Another application of MEKC is the chiral separation of optically active pharmaceutical substances. Enantiomer separation by MEKC involves the addition of a chiral agent such as chiral surfactants, crown ethers, or CDs to the background electrolyte with chiral/achiral micelles. Chiral MEKC with chiral surfactants is an important separation mode for chiral compounds, with chiral surfactants including also naturally occurring compounds such as bile salts, amino acids or glucose. Chiral separation in MEKC is affected by the affinity of the enantiomers toward the micelles, and the concentration of the micellar phase, which depends on the aggregation properties of the chiral surfactants. MEKC can be used for the separation of structural related impurities from the main active drug, and has been proven an alternative to HPLC for quantitation of compounds and the determination of drugrelated impurities. The structurally related impurities of a drug will possess similar structural and physico-chemical characteristics to the main component, which makes their separation and determination a challenging task. The high separation efficiencies possible for CE often allow a small degree of selectivity to provide an acceptable resolution. The separation and determination of drug-related impurities using CE has been extensively studied, and the method performance and validation data obtained clearly shows that CE methods are successful applications in this area.

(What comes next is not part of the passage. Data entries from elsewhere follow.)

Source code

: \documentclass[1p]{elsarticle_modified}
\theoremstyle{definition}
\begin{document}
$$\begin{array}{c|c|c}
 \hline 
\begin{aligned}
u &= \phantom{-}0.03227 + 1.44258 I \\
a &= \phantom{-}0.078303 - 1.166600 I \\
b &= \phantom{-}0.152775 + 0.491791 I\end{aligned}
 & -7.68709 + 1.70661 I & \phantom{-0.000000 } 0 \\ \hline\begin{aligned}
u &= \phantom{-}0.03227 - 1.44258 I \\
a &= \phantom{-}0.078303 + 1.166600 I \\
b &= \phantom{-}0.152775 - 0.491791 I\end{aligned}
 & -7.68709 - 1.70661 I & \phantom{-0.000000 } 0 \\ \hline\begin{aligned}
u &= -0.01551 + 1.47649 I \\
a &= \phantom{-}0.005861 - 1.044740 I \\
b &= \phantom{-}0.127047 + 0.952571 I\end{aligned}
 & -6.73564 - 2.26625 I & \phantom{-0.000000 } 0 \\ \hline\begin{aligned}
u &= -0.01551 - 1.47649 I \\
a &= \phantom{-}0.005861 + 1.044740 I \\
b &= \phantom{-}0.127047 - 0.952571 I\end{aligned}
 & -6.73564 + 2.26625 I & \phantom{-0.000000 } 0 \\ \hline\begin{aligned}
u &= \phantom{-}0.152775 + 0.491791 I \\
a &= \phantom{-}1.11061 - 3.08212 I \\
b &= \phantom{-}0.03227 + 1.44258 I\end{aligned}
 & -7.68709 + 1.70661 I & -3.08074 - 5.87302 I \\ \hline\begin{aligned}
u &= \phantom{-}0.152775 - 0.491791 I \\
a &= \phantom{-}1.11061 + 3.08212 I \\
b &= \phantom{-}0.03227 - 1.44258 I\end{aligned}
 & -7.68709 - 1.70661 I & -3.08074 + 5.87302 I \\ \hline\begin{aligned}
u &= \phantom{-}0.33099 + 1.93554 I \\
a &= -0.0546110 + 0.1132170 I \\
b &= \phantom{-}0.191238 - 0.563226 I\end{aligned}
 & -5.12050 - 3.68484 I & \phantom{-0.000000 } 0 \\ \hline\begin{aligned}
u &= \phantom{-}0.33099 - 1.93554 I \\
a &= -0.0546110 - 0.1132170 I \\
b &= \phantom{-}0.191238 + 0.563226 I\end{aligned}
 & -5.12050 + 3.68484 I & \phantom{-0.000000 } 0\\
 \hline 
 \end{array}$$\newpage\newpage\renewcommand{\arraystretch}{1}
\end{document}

MEKC is relatively new technique in chromatographic separation and has wider applications in pharmaceutical drug developmental and drugs ranging from combinatorial chemistry, chiral (Enantiomers), separation and purification, clinical fluid analysis. This technique has advantages over others as small sample and solvent requirements with high resolutions. The micelle formation by surfactants further advances the technique as capillary electrophoresis.